# 1gb ram vs 1.5gb?



## MegaZX30 (Oct 27, 2008)

Hi again, not on here very often but im doing some minor upgrades to an old computer for one of my family members. I actually have two questions both related what im currently doing
Here is a a few quick motherboard/procesor specs. I believe these are the important ones anyways...

MS6577 (v4.1)
533 FSB Running a P4 3.06 HT
RAM: 2x 512 MB PC2700
and for those wondering running Win XP.
oh and well since it's an old mobo - No dual channel support...
Well according to Compaq / Presario's website this motherboard only supports 512 MB Ram per slot w\ 2 avialable.
But after I had already bought and installed 2x 512MB sticks i checked crucial's website and relized these specs may be or are outdated as it indicates the board should support 2 1GB sticks at either PC2700 / PC3200.

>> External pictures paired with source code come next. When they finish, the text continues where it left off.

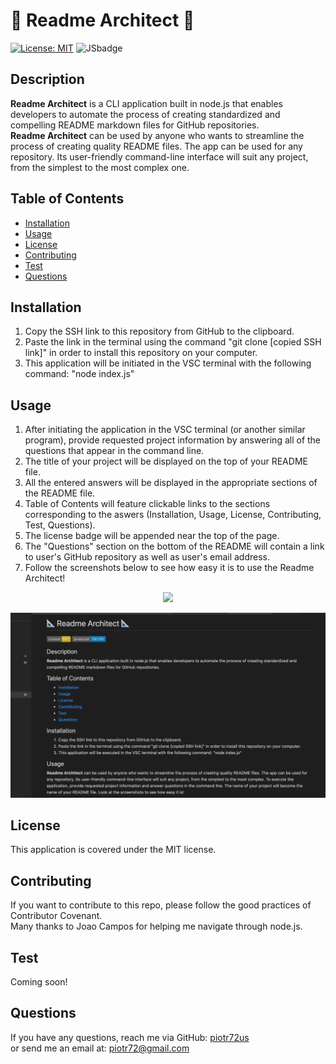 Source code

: 
# :triangular_ruler: Readme Architect :triangular_ruler:
[![License: MIT](https://img.shields.io/badge/License-MIT-yellow.svg)](https://opensource.org/licenses/MIT)
![JSbadge](https://img.shields.io/badge/javascript-100.0%25-blue)

## Description
__Readme Architect__ is a CLI application built in node.js that enables developers to automate the process of creating standardized and compelling README markdown files for GitHub repositories.<br/>
__Readme Architect__ can be used by anyone who wants to streamline the process of creating quality README files.
The app can be used for any repository.
Its user-friendly command-line interface will suit any project, from the simplest to the most complex one.

## Table of Contents
* [Installation](#Installation)
* [Usage](#Usage)
* [License](#License)
* [Contributing](#Contributing)
* [Test](#Test)
* [Questions](#Questions)

## Installation
1. Copy the SSH link to this repository from GitHub to the clipboard.
2. Paste the link in the terminal using the command "git clone [copied SSH link]" in order to install this repository on your computer.
3. This application will be initiated in the VSC terminal with the following command: "node index.js"

## Usage
1. After initiating the application in the VSC terminal (or another similar program), provide requested project information by answering all of the questions that appear in the command line.
2. The title of your project will be displayed on the top of your README file.
3. All the entered answers will be displayed in the appropriate sections of the README file.
4. Table of Contents will feature clickable links to the sections corresponding to the aswers (Installation, Usage, License, Contributing, Test, Questions).
5. The license badge will be appended near the top of the page.
6. The "Questions" section on the bottom of the README will contain a link to user's GitHub repository as well as user's email address.
7. Follow the screenshots below to see how easy it is to use the Readme Architect!

<p align="center">
  <img src="https://media.giphy.com/media/7cl98qcD40f8j8G0Em/giphy.gif" />
</p>

![screenshot](img/screenshot.png)


## License
This application is covered under the MIT license.

## Contributing
If you want to contribute to this repo, please follow the good practices of Contributor Covenant.<br/>
Many thanks to Joao Campos for helping me navigate through node.js.

## Test
Coming soon!

## Questions
If you have any questions, reach me via GitHub: [piotr72us](https://github.com/Piotr72us)<br/>
or send me an email at: piotr72@gmail.com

Well here's the thing before this upgrade it only had 512MB Ram( 2x 256 sticks) and with basic operation of what's installed on it, this thing was gasping for more ram... 15 - 20 min. boot up... appications loaded slow and operation was not very smooth...
Well now that it's running 1gb it runs alot smoother then before, but the boot up time still seems very slow i wanna say 5 - 10 minutes but havnt had the chance to really clock it.
Alright... sorry for all the typing, onto my questions

1) I was wondering since it doesn't support dual channel mode would possibly upgrading it to just 1.5 gigs (1 1gb , 1 512MB stick) see fairly good benifits without going 2gigs. I may be wrong but i cant imaging with this really being a general use computer needing a full 2 gigs.

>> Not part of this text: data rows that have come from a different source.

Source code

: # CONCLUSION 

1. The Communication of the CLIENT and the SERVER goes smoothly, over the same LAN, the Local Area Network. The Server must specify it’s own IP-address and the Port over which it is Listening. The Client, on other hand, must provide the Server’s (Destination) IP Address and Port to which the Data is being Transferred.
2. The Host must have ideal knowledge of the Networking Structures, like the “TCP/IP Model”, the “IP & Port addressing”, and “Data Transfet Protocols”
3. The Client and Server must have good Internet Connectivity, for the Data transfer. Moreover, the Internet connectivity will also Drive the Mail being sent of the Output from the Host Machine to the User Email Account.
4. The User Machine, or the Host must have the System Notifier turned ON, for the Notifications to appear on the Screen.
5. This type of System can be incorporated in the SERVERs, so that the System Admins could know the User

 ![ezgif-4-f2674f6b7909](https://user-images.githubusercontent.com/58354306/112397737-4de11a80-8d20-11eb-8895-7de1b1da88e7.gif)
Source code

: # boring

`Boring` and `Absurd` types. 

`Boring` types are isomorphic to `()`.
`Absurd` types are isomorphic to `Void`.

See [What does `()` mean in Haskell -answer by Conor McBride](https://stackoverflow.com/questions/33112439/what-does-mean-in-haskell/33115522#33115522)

2) Now i've read some things on other forums saying that you should keep the FSB speed and the RAM speed equal to each other for best performance
as in 533 FSB is equal to PC2700 RAM or so i read.
Is this true that PC3200 would actually be worse...? Im not super worried about it but for future use it'd be nice to have cleared up.
Well considering it's 4 in the morning here im kinda tired and hope i wasnt too confusing or unclear on anything... If so i can be more clear on anything i said tomorow or anytime after i get some sleep.
Some feedback would be apreciated and im calling it a night for now.


----------



## speedster123 (Oct 18, 2006)

The pc3200 will clock down to the fsb speed. Go for it. In regards to the boot up time, see whats running on startup, type msconfig at the command prompt. Norton generally is a drag at startup.


----------



## MegaZX30 (Oct 27, 2008)

So it's not that it's really worse, just that it will not actually take advantage of the faster ram.
This makes more sense then what i've read elsewhere, more specificly that the ram would run at it's rated speed but be out of sink with the proccessor. Unless im missing something, if that was true of course, wouldn't the ram wait to be accessed by the prossesor in the first place.

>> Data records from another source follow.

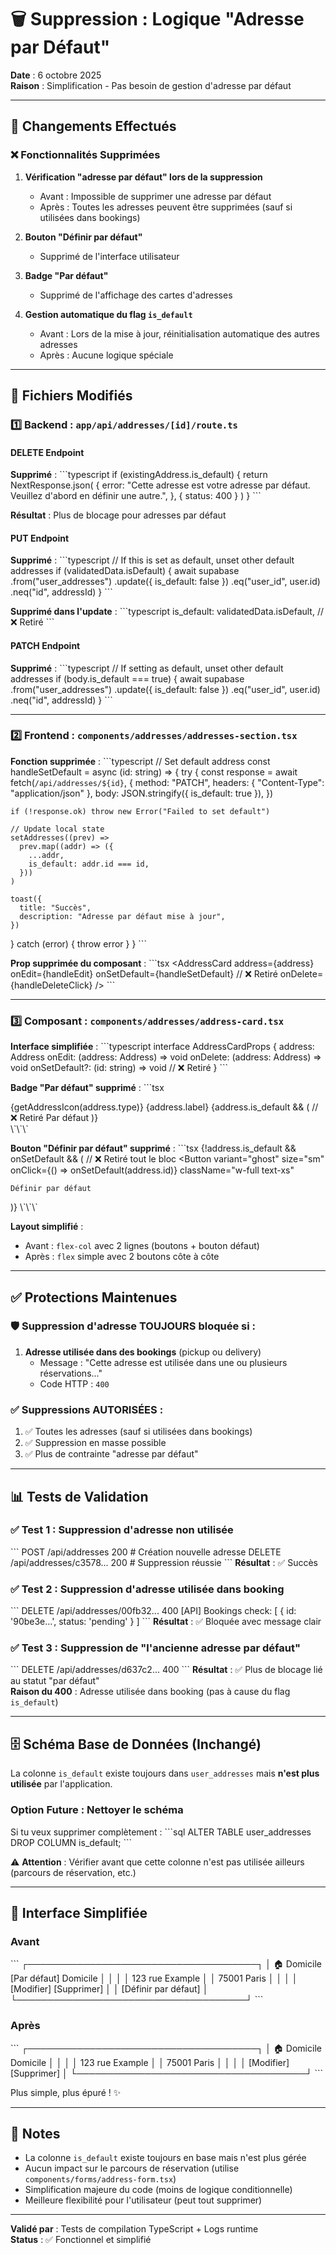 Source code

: # 🗑️ Suppression : Logique "Adresse par Défaut"

**Date** : 6 octobre 2025  
**Raison** : Simplification - Pas besoin de gestion d'adresse par défaut

---

## 🎯 Changements Effectués

### ❌ Fonctionnalités Supprimées

1. **Vérification "adresse par défaut" lors de la suppression**
   - Avant : Impossible de supprimer une adresse par défaut
   - Après : Toutes les adresses peuvent être supprimées (sauf si utilisées dans bookings)

2. **Bouton "Définir par défaut"**
   - Supprimé de l'interface utilisateur

3. **Badge "Par défaut"**
   - Supprimé de l'affichage des cartes d'adresses

4. **Gestion automatique du flag `is_default`**
   - Avant : Lors de la mise à jour, réinitialisation automatique des autres adresses
   - Après : Aucune logique spéciale

---

## 📝 Fichiers Modifiés

### 1️⃣ **Backend : `app/api/addresses/[id]/route.ts`**

#### DELETE Endpoint
**Supprimé** :
\`\`\`typescript
if (existingAddress.is_default) {
  return NextResponse.json(
    {
      error: "Cette adresse est votre adresse par défaut. Veuillez d'abord en définir une autre.",
    },
    { status: 400 }
  )
}
\`\`\`

**Résultat** : Plus de blocage pour adresses par défaut

#### PUT Endpoint
**Supprimé** :
\`\`\`typescript
// If this is set as default, unset other default addresses
if (validatedData.isDefault) {
  await supabase
    .from("user_addresses")
    .update({ is_default: false })
    .eq("user_id", user.id)
    .neq("id", addressId)
}
\`\`\`

**Supprimé dans l'update** :
\`\`\`typescript
is_default: validatedData.isDefault, // ❌ Retiré
\`\`\`

#### PATCH Endpoint
**Supprimé** :
\`\`\`typescript
// If setting as default, unset other default addresses
if (body.is_default === true) {
  await supabase
    .from("user_addresses")
    .update({ is_default: false })
    .eq("user_id", user.id)
    .neq("id", addressId)
}
\`\`\`

---

### 2️⃣ **Frontend : `components/addresses/addresses-section.tsx`**

**Fonction supprimée** :
\`\`\`typescript
// Set default address
const handleSetDefault = async (id: string) => {
  try {
    const response = await fetch(`/api/addresses/${id}`, {
      method: "PATCH",
      headers: { "Content-Type": "application/json" },
      body: JSON.stringify({ is_default: true }),
    })

    if (!response.ok) throw new Error("Failed to set default")

    // Update local state
    setAddresses((prev) =>
      prev.map((addr) => ({
        ...addr,
        is_default: addr.id === id,
      }))
    )

    toast({
      title: "Succès",
      description: "Adresse par défaut mise à jour",
    })
  } catch (error) {
    throw error
  }
}
\`\`\`

**Prop supprimée du composant** :
\`\`\`tsx
<AddressCard
  address={address}
  onEdit={handleEdit}
  onSetDefault={handleSetDefault} // ❌ Retiré
  onDelete={handleDeleteClick}
/>
\`\`\`

---

### 3️⃣ **Composant : `components/addresses/address-card.tsx`**

**Interface simplifiée** :
\`\`\`typescript
interface AddressCardProps {
  address: Address
  onEdit: (address: Address) => void
  onDelete: (address: Address) => void
  onSetDefault?: (id: string) => void // ❌ Retiré
}
\`\`\`

**Badge "Par défaut" supprimé** :
\`\`\`tsx
<div className="flex items-center space-x-2">
  {getAddressIcon(address.type)}
  <span className="font-medium">{address.label}</span>
  {address.is_default && ( // ❌ Retiré
    <Badge variant="secondary">Par défaut</Badge>
  )}
</div>
\`\`\`

**Bouton "Définir par défaut" supprimé** :
\`\`\`tsx
{!address.is_default && onSetDefault && ( // ❌ Retiré tout le bloc
  <Button
    variant="ghost"
    size="sm"
    onClick={() => onSetDefault(address.id)}
    className="w-full text-xs"
  >
    Définir par défaut
  </Button>
)}
\`\`\`

**Layout simplifié** :
- Avant : `flex-col` avec 2 lignes (boutons + bouton défaut)
- Après : `flex` simple avec 2 boutons côte à côte

---

## ✅ Protections Maintenues

### 🛡️ Suppression d'adresse TOUJOURS bloquée si :
1. **Adresse utilisée dans des bookings** (pickup ou delivery)
   - Message : "Cette adresse est utilisée dans une ou plusieurs réservations..."
   - Code HTTP : `400`

### ✅ Suppressions AUTORISÉES :
1. ✅ Toutes les adresses (sauf si utilisées dans bookings)
2. ✅ Suppression en masse possible
3. ✅ Plus de contrainte "adresse par défaut"

---

## 📊 Tests de Validation

### ✅ Test 1 : Suppression d'adresse non utilisée
\`\`\`
POST /api/addresses 200       # Création nouvelle adresse
DELETE /api/addresses/c3578... 200  # Suppression réussie
\`\`\`
**Résultat** : ✅ Succès

### ✅ Test 2 : Suppression d'adresse utilisée dans booking
\`\`\`
DELETE /api/addresses/00fb32... 400
[API] Bookings check: [ { id: '90be3e...', status: 'pending' } ]
\`\`\`
**Résultat** : ✅ Bloquée avec message clair

### ✅ Test 3 : Suppression de "l'ancienne adresse par défaut"
\`\`\`
DELETE /api/addresses/d637c2... 400
\`\`\`
**Résultat** : ✅ Plus de blocage lié au statut "par défaut"  
**Raison du 400** : Adresse utilisée dans booking (pas à cause du flag `is_default`)

---

## 🗄️ Schéma Base de Données (Inchangé)

La colonne `is_default` existe toujours dans `user_addresses` mais **n'est plus utilisée** par l'application.

### Option Future : Nettoyer le schéma
Si tu veux supprimer complètement :
\`\`\`sql
ALTER TABLE user_addresses DROP COLUMN is_default;
\`\`\`

⚠️ **Attention** : Vérifier avant que cette colonne n'est pas utilisée ailleurs (parcours de réservation, etc.)

---

## 🎨 Interface Simplifiée

### Avant
\`\`\`
┌─────────────────────────────────────┐
│ 🏠 Domicile  [Par défaut]  Domicile │
│                                     │
│ 123 rue Example                     │
│ 75001 Paris                         │
│                                     │
│ [Modifier]  [Supprimer]             │
│ [Définir par défaut]                │
└─────────────────────────────────────┘
\`\`\`

### Après
\`\`\`
┌─────────────────────────────────────┐
│ 🏠 Domicile           Domicile      │
│                                     │
│ 123 rue Example                     │
│ 75001 Paris                         │
│                                     │
│ [Modifier]  [Supprimer]             │
└─────────────────────────────────────┘
\`\`\`

Plus simple, plus épuré ! ✨

---

## 📝 Notes

- La colonne `is_default` existe toujours en base mais n'est plus gérée
- Aucun impact sur le parcours de réservation (utilise `components/forms/address-form.tsx`)
- Simplification majeure du code (moins de logique conditionnelle)
- Meilleure flexibilité pour l'utilisateur (peut tout supprimer)

---

**Validé par** : Tests de compilation TypeScript + Logs runtime  
**Status** : ✅ Fonctionnel et simplifié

Hmm yea they have Norton Internet Security, I believe it's the 2007 edition if the version matters. I suspected that was at least part of the slow loading time on startup but wasn't sure. When i get the chance i'll have to check and see what other programs are booting up.

I know more ram is always a positve thing. But would upgrading the ram to 1.5 or possibly even 2gb be noticable in any ways?


----------



## Wrench97 (May 10, 2008)

For XP a gig is good for general office apps, internet, Email use, gaming, photo editing, video editing would benefit greatly from more.

You might want to sub Microsoft Security Essentials for Norton it uses a lot less resources and less ram to run. Plus it's free.


----------



## MegaZX30 (Oct 27, 2008)

Alright thanks for the sugestions, I think for the time being i'll leave the computer as is and possibly check out Microsoft Security Essentials


----------